Améliorer la résilience des forêts françaises face au changement climatique
La prise en compte de la biodiversité nécessite une réflexion dans laquelle on se projette vers l’avenir. La réalisation d’un document de gestion permet d’encadrer les interventions en forêts. Il est aussi nécessaire de rappeler que les forestiers ont depuis plus de 30 ans drastiquement limité, sur leur propre initiative, l’utilisation d’intrants nocifs (désherbant, insecticide, fongicide…) en forêts. Au quotidien, il s’agit aussi bien souvent d’une question de bon sens. Par exemple, en préservant les tourbières, ces zones humides à la biodiversité remarquable, car elles ne sont pas adaptées pour accueillir des plantations. Il en va de même avec le choix des essences à planter : la diversification des essences est largement appliquée par les sylviculteurs, a fortiori parce qu’elle constitue un levier éprouvé de résilience des forêts face au changement climatique.
Ces actions portent leurs fruits : les populations d’ongulés sauvages n’ont jamais été aussi fortes et aucune espèce animale ou végétale au biotope strictement forestier n’est menacée en France métropolitaine. En dépit de ce que certains militants veulent faire croire, on ne peut pas comparer la destruction de forêts tropicales liée à la production d’huile de palme, qui menace des populations animales emblématiques comme l’orang outan, et l’exploitation de quelques hectares de résineux pour produire du bois utile à la société en forêt régulière dans le Morvan.

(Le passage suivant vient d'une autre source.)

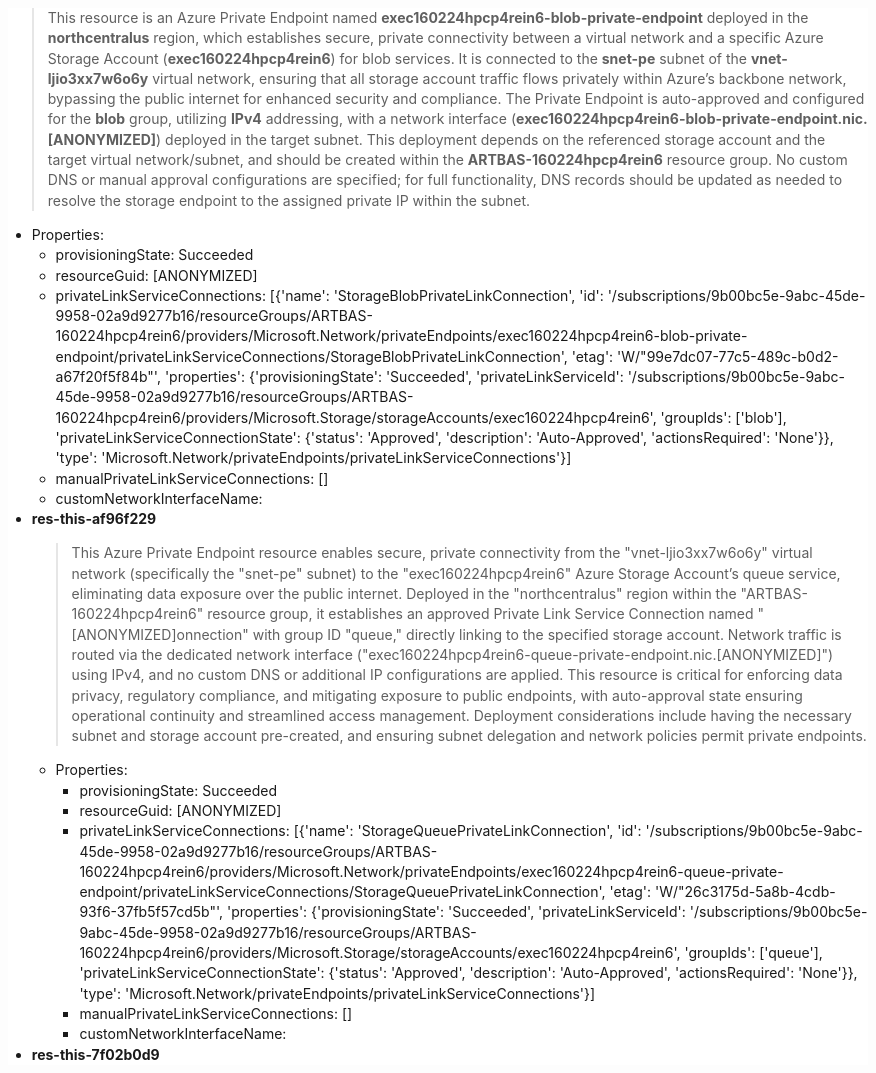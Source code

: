   > This resource is an Azure Private Endpoint named **exec160224hpcp4rein6-blob-private-endpoint** deployed in the **northcentralus** region, which establishes secure, private connectivity between a virtual network and a specific Azure Storage Account (**exec160224hpcp4rein6**) for blob services. It is connected to the **snet-pe** subnet of the **vnet-ljio3xx7w6o6y** virtual network, ensuring that all storage account traffic flows privately within Azure’s backbone network, bypassing the public internet for enhanced security and compliance. The Private Endpoint is auto-approved and configured for the **blob** group, utilizing **IPv4** addressing, with a network interface (**exec160224hpcp4rein6-blob-private-endpoint.nic.[ANONYMIZED]**) deployed in the target subnet. This deployment depends on the referenced storage account and the target virtual network/subnet, and should be created within the **ARTBAS-160224hpcp4rein6** resource group. No custom DNS or manual approval configurations are specified; for full functionality, DNS records should be updated as needed to resolve the storage endpoint to the assigned private IP within the subnet.
  - Properties:
    - provisioningState: Succeeded
    - resourceGuid: [ANONYMIZED]
    - privateLinkServiceConnections: [{'name': 'StorageBlobPrivateLinkConnection', 'id': '/subscriptions/9b00bc5e-9abc-45de-9958-02a9d9277b16/resourceGroups/ARTBAS-160224hpcp4rein6/providers/Microsoft.Network/privateEndpoints/exec160224hpcp4rein6-blob-private-endpoint/privateLinkServiceConnections/StorageBlobPrivateLinkConnection', 'etag': 'W/"99e7dc07-77c5-489c-b0d2-a67f20f5f84b"', 'properties': {'provisioningState': 'Succeeded', 'privateLinkServiceId': '/subscriptions/9b00bc5e-9abc-45de-9958-02a9d9277b16/resourceGroups/ARTBAS-160224hpcp4rein6/providers/Microsoft.Storage/storageAccounts/exec160224hpcp4rein6', 'groupIds': ['blob'], 'privateLinkServiceConnectionState': {'status': 'Approved', 'description': 'Auto-Approved', 'actionsRequired': 'None'}}, 'type': 'Microsoft.Network/privateEndpoints/privateLinkServiceConnections'}]
    - manualPrivateLinkServiceConnections: []
    - customNetworkInterfaceName: 
- **res-this-af96f229**
  > This Azure Private Endpoint resource enables secure, private connectivity from the "vnet-ljio3xx7w6o6y" virtual network (specifically the "snet-pe" subnet) to the "exec160224hpcp4rein6" Azure Storage Account’s queue service, eliminating data exposure over the public internet. Deployed in the "northcentralus" region within the "ARTBAS-160224hpcp4rein6" resource group, it establishes an approved Private Link Service Connection named "[ANONYMIZED]onnection" with group ID "queue," directly linking to the specified storage account. Network traffic is routed via the dedicated network interface ("exec160224hpcp4rein6-queue-private-endpoint.nic.[ANONYMIZED]") using IPv4, and no custom DNS or additional IP configurations are applied. This resource is critical for enforcing data privacy, regulatory compliance, and mitigating exposure to public endpoints, with auto-approval state ensuring operational continuity and streamlined access management. Deployment considerations include having the necessary subnet and storage account pre-created, and ensuring subnet delegation and network policies permit private endpoints.
  - Properties:
    - provisioningState: Succeeded
    - resourceGuid: [ANONYMIZED]
    - privateLinkServiceConnections: [{'name': 'StorageQueuePrivateLinkConnection', 'id': '/subscriptions/9b00bc5e-9abc-45de-9958-02a9d9277b16/resourceGroups/ARTBAS-160224hpcp4rein6/providers/Microsoft.Network/privateEndpoints/exec160224hpcp4rein6-queue-private-endpoint/privateLinkServiceConnections/StorageQueuePrivateLinkConnection', 'etag': 'W/"26c3175d-5a8b-4cdb-93f6-37fb5f57cd5b"', 'properties': {'provisioningState': 'Succeeded', 'privateLinkServiceId': '/subscriptions/9b00bc5e-9abc-45de-9958-02a9d9277b16/resourceGroups/ARTBAS-160224hpcp4rein6/providers/Microsoft.Storage/storageAccounts/exec160224hpcp4rein6', 'groupIds': ['queue'], 'privateLinkServiceConnectionState': {'status': 'Approved', 'description': 'Auto-Approved', 'actionsRequired': 'None'}}, 'type': 'Microsoft.Network/privateEndpoints/privateLinkServiceConnections'}]
    - manualPrivateLinkServiceConnections: []
    - customNetworkInterfaceName: 
- **res-this-7f02b0d9**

Récompenser les bons élèves en matière de biodiversité
C’est pour cela qu’il serait vivement souhaitable de faire émerger un outil de contrôle qualitatif et quantitatif national de la biodiversité. Ainsi, il sera possible d’encourager et de récompenser les forestiers qui mènent des actions en faveur de la biodiversité. Jusqu’à présent, ce travail au service du bien commun est bien mené “gratuitement”.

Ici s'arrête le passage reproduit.